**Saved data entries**
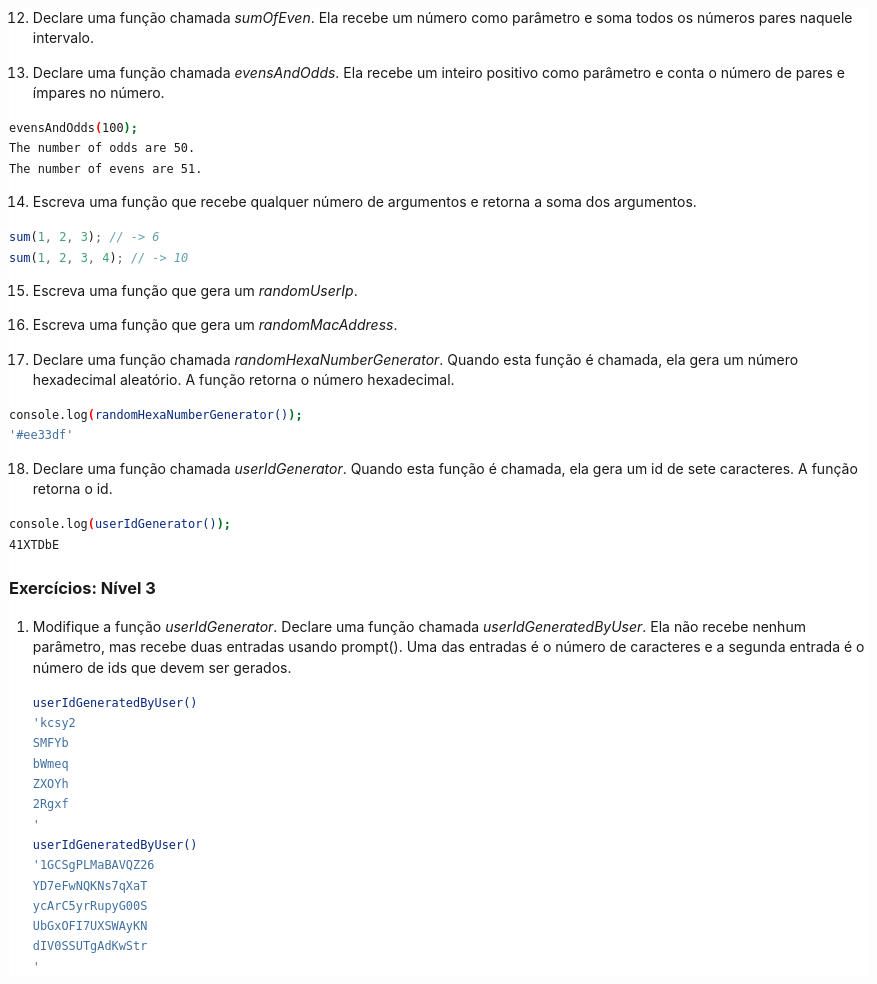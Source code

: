 12. Declare uma função chamada _sumOfEven_. Ela recebe um número como parâmetro e soma todos os números pares naquele intervalo.

13. Declare uma função chamada _evensAndOdds_. Ela recebe um inteiro positivo como parâmetro e conta o número de pares e ímpares no número.

```sh
evensAndOdds(100);
The number of odds are 50.
The number of evens are 51.
```

14. Escreva uma função que recebe qualquer número de argumentos e retorna a soma dos argumentos.

```js
sum(1, 2, 3); // -> 6
sum(1, 2, 3, 4); // -> 10
```

15. Escreva uma função que gera um _randomUserIp_.

16. Escreva uma função que gera um _randomMacAddress_.

17. Declare uma função chamada _randomHexaNumberGenerator_. Quando esta função é chamada, ela gera um número hexadecimal aleatório. A função retorna o número hexadecimal.

```sh
console.log(randomHexaNumberGenerator());
'#ee33df'
```

18. Declare uma função chamada _userIdGenerator_. Quando esta função é chamada, ela gera um id de sete caracteres. A função retorna o id.

```sh
console.log(userIdGenerator());
41XTDbE
```

### Exercícios: Nível 3

1. Modifique a função _userIdGenerator_. Declare uma função chamada _userIdGeneratedByUser_. Ela não recebe nenhum parâmetro, mas recebe duas entradas usando prompt(). Uma das entradas é o número de caracteres e a segunda entrada é o número de ids que devem ser gerados.

   ```sh
   userIdGeneratedByUser()
   'kcsy2
   SMFYb
   bWmeq
   ZXOYh
   2Rgxf
   '
   userIdGeneratedByUser()
   '1GCSgPLMaBAVQZ26
   YD7eFwNQKNs7qXaT
   ycArC5yrRupyG00S
   UbGxOFI7UXSWAyKN
   dIV0SSUTgAdKwStr
   '
   ```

**Task to complete**
Starting from the records above, copy each line where the string "Escreva" is found.

**Response below**
14. Escreva uma função que recebe qualquer número de argumentos e retorna a soma dos argumentos.
15. Escreva uma função que gera um _randomUserIp_.
16. Escreva uma função que gera um _randomMacAddress_.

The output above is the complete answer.